Composing the future
There’s an idea in programming called composition. To compose in software is to build small procedures and interfaces that do specific things really well, and then connect and assemble them into larger, more powerful systems. The small abstractions don’t need to know about all of the ways that it could be used. The abstractions worry about doing specific things well, and being useful tools for the programmer to draw on to tackle specific challenges. It’s a powerful idea, and it came up a few times in my time at Repl.it, too.
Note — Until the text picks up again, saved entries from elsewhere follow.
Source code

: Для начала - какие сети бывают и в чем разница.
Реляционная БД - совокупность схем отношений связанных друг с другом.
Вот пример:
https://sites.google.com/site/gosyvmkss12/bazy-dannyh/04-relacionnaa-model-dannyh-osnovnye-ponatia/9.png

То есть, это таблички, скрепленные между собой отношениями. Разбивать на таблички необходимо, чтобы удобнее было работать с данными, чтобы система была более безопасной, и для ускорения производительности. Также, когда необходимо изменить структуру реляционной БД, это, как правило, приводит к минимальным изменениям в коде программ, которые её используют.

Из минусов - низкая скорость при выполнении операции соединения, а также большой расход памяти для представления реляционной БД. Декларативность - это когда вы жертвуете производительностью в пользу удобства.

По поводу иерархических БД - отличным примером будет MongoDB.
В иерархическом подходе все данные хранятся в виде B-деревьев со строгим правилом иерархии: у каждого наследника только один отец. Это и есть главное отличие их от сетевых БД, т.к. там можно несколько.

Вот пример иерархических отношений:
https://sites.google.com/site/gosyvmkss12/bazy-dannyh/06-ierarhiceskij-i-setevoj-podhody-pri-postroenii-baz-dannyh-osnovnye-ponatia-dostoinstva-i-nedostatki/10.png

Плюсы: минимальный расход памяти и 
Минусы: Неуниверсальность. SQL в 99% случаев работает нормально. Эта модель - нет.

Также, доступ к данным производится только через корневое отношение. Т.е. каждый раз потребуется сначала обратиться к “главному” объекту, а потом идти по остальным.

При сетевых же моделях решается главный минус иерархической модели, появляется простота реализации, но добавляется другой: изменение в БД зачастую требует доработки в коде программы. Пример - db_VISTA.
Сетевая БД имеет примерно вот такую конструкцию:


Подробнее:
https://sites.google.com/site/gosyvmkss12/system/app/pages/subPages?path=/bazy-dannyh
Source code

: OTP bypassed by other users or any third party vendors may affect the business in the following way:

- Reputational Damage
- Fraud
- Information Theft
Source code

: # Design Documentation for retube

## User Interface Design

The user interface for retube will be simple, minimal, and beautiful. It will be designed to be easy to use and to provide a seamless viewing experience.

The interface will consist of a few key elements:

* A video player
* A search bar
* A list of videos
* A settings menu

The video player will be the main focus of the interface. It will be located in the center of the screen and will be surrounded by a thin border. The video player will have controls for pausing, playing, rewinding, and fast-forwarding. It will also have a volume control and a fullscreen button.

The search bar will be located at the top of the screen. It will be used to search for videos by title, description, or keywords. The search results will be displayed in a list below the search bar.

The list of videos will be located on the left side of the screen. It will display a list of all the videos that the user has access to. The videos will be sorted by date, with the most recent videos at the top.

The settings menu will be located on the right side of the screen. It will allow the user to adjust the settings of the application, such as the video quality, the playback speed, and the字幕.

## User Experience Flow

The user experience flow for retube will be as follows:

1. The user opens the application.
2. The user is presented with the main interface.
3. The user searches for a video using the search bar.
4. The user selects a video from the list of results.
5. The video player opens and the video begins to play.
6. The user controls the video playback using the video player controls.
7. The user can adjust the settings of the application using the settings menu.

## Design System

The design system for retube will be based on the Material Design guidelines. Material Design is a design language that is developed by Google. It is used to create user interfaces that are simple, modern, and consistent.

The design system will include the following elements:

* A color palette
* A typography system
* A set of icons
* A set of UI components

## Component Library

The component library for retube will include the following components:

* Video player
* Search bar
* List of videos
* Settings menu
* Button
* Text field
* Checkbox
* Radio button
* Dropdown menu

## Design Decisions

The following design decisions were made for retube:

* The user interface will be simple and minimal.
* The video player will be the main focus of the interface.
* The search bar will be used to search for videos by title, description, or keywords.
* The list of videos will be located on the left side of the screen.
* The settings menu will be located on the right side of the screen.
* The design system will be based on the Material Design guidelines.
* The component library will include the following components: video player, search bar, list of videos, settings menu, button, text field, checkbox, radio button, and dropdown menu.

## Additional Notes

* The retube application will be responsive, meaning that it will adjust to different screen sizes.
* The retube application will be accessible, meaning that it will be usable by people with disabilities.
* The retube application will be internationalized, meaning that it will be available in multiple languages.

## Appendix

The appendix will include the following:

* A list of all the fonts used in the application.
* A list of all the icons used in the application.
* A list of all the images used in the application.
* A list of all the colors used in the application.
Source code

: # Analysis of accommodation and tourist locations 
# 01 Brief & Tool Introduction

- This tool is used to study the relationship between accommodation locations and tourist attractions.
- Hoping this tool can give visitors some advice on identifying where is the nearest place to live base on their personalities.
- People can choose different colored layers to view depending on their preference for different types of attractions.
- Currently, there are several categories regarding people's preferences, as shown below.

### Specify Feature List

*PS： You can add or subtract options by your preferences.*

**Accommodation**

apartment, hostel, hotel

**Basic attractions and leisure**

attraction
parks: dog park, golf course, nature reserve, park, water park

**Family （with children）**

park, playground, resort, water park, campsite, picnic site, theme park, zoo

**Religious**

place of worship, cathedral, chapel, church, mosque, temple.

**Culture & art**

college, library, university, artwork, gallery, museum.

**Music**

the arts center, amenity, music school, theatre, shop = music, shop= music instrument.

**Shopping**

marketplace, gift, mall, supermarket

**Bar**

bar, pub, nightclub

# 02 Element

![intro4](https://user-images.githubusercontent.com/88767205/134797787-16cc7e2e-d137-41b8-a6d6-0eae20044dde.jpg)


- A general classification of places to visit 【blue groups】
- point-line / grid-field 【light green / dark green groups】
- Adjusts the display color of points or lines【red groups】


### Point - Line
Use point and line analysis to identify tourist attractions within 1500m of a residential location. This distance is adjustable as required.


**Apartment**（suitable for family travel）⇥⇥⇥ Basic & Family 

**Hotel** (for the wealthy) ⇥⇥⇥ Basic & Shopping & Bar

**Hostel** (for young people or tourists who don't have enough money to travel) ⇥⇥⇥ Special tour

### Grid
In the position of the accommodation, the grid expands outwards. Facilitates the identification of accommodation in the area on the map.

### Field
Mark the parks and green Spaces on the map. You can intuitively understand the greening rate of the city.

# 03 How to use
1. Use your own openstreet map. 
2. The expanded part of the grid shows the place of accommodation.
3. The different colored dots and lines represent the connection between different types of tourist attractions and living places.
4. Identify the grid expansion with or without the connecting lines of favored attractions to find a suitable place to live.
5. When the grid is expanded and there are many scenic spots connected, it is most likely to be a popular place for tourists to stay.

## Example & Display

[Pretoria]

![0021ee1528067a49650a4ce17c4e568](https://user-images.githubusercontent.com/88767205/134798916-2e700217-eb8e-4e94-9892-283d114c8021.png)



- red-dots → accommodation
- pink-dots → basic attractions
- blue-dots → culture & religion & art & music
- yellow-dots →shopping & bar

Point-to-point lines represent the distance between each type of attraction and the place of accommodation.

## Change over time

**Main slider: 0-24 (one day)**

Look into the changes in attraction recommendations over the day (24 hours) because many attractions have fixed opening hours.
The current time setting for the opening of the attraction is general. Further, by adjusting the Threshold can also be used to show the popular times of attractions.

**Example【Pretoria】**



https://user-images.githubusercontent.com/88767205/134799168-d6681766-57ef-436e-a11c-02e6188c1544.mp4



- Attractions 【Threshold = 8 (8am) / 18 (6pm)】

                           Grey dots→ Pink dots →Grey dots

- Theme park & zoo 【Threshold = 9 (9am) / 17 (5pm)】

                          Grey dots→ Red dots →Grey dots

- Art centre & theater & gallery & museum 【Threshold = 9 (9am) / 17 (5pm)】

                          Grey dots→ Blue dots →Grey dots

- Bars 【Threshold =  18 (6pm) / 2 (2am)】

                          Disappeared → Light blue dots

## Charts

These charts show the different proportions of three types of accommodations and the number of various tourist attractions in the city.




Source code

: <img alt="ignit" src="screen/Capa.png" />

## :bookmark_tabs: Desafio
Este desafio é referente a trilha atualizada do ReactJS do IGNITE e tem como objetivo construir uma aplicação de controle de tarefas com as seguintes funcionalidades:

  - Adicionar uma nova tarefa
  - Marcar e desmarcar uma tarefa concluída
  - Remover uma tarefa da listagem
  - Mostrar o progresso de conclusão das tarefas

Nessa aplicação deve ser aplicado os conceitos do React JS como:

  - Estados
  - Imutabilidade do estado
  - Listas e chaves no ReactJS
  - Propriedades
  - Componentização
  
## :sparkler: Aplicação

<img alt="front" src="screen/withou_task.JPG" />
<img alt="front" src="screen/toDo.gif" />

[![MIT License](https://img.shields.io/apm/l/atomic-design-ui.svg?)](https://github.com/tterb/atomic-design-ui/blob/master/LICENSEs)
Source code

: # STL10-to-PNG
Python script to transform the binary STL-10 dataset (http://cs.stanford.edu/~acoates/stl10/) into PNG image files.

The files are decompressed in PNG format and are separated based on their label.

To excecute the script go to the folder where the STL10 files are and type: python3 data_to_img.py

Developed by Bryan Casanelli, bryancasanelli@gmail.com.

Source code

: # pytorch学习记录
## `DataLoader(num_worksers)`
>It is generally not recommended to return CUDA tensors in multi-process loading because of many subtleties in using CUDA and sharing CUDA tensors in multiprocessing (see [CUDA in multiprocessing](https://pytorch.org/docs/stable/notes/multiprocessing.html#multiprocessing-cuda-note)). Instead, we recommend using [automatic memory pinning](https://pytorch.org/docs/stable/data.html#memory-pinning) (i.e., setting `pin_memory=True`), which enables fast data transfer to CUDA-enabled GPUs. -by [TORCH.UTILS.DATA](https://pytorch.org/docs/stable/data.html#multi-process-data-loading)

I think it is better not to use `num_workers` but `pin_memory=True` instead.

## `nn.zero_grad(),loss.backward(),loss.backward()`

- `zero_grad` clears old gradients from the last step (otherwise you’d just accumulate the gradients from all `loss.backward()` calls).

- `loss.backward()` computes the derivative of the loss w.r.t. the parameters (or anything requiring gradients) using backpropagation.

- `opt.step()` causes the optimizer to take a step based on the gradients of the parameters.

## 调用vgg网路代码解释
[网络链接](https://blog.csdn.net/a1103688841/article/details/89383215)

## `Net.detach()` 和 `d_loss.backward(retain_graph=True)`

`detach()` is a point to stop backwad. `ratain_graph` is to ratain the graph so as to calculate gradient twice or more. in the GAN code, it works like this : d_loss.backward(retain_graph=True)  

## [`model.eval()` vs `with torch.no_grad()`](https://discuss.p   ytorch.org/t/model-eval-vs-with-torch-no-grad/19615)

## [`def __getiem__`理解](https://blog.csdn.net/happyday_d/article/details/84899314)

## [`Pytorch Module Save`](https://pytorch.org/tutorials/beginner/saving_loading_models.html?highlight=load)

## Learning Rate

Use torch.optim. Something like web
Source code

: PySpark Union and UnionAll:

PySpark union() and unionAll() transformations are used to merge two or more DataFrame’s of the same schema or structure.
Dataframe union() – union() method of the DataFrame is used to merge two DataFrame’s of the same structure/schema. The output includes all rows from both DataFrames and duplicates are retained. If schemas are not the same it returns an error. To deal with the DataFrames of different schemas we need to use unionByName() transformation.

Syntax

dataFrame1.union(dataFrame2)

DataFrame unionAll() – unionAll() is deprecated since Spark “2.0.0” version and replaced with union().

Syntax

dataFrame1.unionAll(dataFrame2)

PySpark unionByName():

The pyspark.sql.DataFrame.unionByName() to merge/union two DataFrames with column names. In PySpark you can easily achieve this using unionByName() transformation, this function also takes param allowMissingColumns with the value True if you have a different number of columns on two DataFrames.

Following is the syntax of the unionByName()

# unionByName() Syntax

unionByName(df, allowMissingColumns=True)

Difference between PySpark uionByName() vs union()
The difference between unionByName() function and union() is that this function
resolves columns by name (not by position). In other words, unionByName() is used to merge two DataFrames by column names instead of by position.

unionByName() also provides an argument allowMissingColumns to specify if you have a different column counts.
But this idea isn’t just limited to building software. If you want to build something meaningful, something complex, you can’t do everything from scratch. You need the right tools. These tools don’t need to understand the problems you’re trying to solve, but they do need to understand the problems they solve, and solve those problems well. These are the primitives, the infrastructure, for makers in the next generation, and if we have the right infrastructure, if we can get these primitives right today, there’s a whole generation of students with new ideas about how we can make the world work better for everyone, ready to take advantage of these tools and build something great.
Repl.it is doing exactly that, and so is Hack Club. Building infrastructure for the next generation of makers. I don’t know if I’ll be working at either of these companies in twenty years or in fifty, but I think I can say with a reasonable degree of certainty, I’ll still be telling you the same thing.
I’m building infrastructure for the makers, so they can compose a better future, one that works better not just for them, but for everyone.